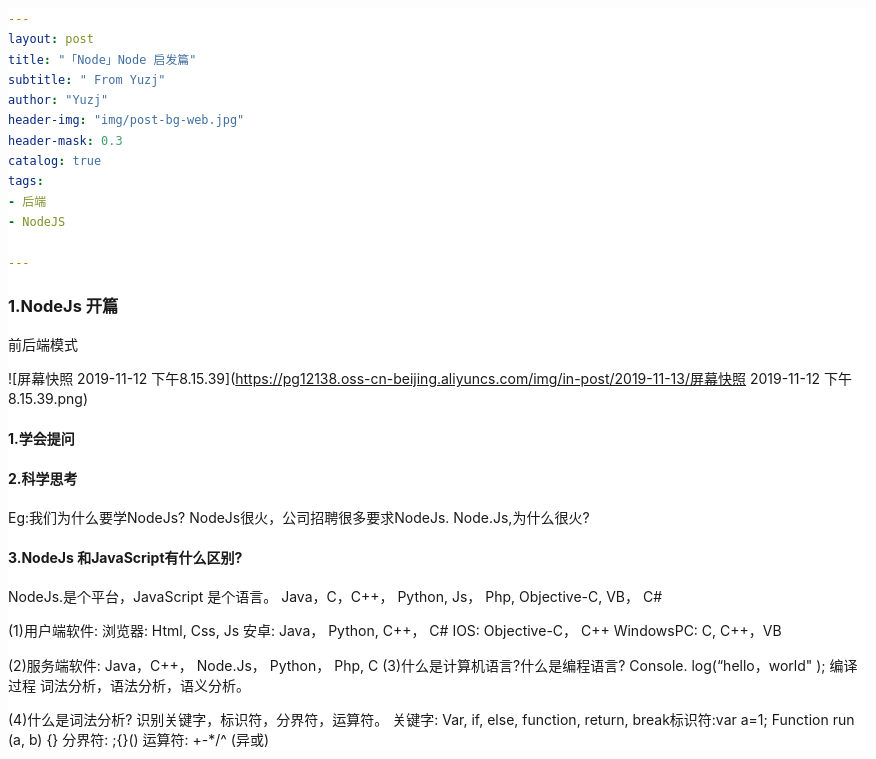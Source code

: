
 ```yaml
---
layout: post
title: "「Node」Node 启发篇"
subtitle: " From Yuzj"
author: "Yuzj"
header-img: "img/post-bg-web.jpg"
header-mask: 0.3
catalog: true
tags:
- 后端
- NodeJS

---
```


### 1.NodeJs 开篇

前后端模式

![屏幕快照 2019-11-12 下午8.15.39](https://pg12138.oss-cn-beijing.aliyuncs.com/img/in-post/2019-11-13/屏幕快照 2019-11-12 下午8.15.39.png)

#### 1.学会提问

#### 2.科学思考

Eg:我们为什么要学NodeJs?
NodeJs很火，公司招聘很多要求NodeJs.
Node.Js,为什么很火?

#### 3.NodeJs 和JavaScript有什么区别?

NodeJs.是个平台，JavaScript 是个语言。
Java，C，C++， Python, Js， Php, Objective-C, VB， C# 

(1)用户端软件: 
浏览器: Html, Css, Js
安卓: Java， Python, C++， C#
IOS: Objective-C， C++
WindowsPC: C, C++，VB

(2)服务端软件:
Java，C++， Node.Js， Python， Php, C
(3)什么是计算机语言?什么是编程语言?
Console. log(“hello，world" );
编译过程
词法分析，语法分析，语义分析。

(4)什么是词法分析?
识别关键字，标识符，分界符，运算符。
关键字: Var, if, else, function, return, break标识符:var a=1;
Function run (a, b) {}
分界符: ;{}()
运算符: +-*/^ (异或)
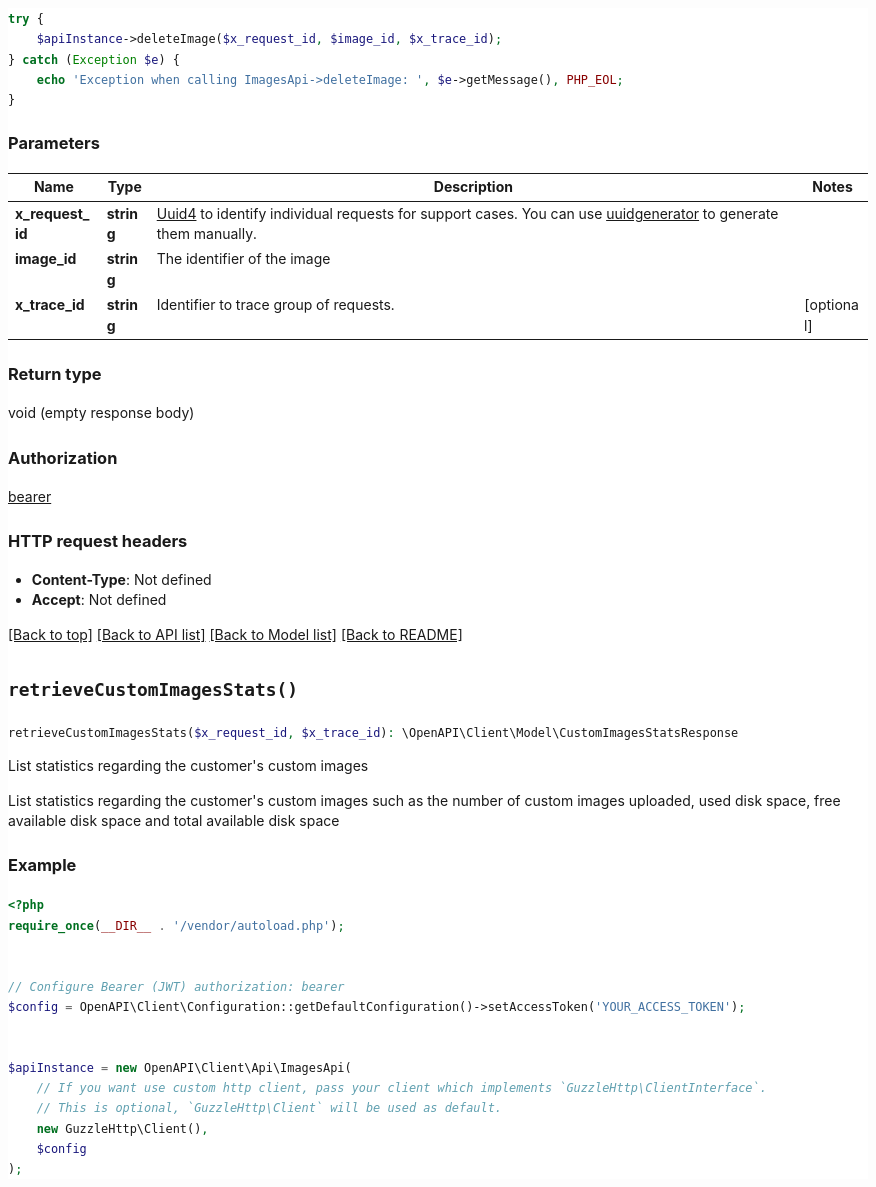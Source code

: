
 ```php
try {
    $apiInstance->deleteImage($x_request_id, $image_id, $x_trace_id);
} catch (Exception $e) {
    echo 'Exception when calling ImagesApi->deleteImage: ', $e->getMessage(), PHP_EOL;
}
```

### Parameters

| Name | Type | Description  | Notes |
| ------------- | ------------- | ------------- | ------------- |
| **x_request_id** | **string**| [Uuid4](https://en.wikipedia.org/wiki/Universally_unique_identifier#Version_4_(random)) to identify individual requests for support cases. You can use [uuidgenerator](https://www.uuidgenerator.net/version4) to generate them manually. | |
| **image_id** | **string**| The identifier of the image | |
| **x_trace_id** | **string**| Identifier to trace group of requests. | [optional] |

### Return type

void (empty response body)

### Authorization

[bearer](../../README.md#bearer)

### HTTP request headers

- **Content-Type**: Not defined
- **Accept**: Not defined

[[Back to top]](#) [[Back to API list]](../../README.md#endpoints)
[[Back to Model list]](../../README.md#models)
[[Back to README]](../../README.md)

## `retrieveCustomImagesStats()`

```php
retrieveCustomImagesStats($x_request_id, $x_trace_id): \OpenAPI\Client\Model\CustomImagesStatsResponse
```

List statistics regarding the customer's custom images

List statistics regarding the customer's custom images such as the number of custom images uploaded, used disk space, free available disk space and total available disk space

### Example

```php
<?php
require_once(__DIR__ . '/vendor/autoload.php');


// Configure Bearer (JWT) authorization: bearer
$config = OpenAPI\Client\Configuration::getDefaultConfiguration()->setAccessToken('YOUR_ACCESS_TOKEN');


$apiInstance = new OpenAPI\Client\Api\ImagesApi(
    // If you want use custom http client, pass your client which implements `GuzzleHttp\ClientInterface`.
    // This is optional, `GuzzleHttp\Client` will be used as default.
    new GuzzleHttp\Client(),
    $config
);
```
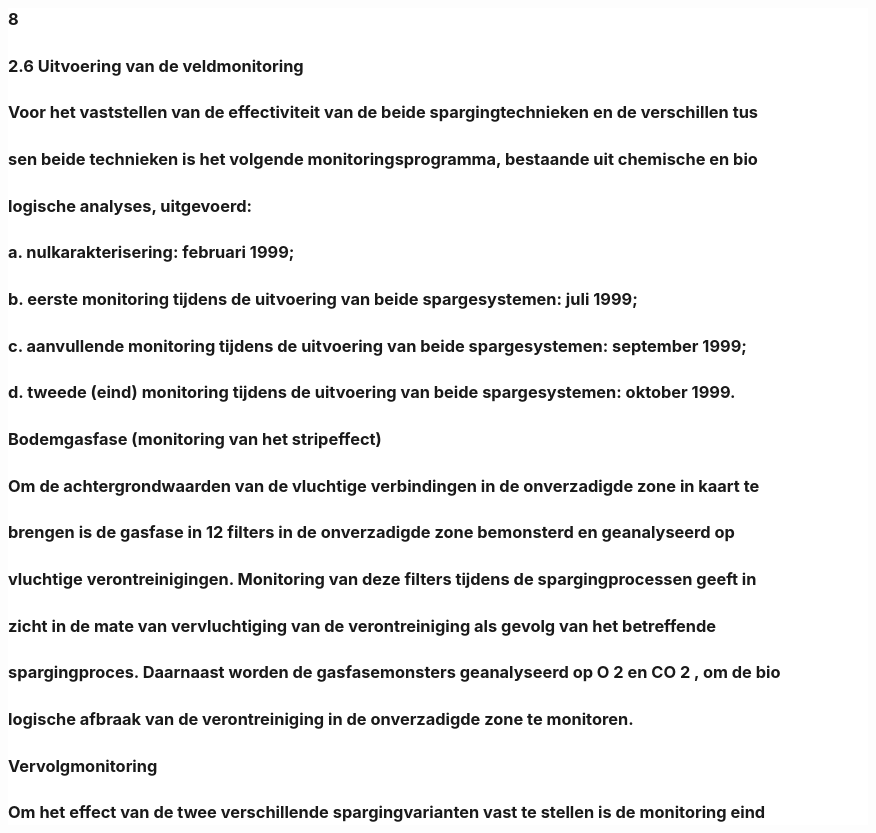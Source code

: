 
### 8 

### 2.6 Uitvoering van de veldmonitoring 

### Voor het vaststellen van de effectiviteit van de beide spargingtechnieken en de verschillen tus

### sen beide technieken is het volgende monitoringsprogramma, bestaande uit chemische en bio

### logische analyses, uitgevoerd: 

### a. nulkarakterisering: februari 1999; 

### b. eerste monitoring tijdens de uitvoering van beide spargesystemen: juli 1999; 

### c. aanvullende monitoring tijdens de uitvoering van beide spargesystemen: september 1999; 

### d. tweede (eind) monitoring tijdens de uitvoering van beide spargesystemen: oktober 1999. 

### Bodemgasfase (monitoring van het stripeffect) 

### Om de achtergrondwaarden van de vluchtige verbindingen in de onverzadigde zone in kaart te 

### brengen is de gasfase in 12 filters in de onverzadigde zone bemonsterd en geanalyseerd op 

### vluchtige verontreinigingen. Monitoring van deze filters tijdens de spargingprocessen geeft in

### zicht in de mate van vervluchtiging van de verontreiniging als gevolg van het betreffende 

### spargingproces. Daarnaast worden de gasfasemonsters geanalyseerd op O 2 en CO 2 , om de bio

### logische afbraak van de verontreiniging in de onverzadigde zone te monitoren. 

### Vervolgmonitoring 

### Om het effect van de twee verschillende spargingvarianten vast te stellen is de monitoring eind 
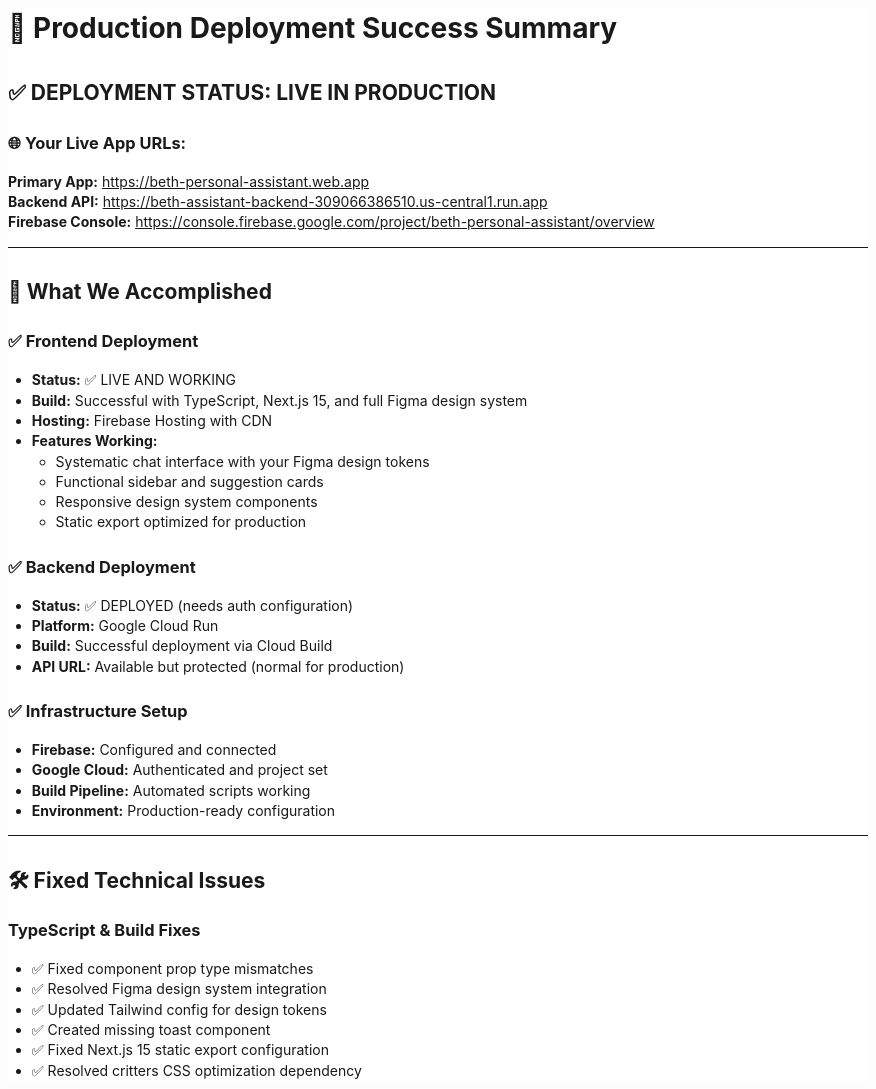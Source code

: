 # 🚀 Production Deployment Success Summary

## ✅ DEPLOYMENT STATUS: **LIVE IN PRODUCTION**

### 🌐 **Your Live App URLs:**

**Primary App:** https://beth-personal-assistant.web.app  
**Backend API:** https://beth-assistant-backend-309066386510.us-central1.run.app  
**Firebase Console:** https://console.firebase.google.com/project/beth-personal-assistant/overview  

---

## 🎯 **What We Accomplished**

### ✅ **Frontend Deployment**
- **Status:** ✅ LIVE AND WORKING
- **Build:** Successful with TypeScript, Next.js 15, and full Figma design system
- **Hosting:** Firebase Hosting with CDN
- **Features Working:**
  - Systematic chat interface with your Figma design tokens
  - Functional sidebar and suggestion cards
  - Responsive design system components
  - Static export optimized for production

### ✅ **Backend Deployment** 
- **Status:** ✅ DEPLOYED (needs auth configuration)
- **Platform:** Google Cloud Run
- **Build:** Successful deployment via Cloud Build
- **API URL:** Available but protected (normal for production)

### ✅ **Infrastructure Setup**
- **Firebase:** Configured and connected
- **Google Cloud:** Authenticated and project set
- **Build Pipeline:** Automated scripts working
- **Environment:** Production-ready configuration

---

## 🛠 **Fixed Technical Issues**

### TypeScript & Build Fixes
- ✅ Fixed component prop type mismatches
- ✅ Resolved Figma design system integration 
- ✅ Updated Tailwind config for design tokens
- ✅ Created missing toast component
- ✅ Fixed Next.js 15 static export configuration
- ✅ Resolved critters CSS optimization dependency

━━━━━━

• **WHAT TO DO**
Copy each line above that contains the word "ImagesApi".

• **SOLUTION**
    echo 'Exception when calling ImagesApi->deleteImage: ', $e->getMessage(), PHP_EOL;
$apiInstance = new OpenAPI\Client\Api\ImagesApi(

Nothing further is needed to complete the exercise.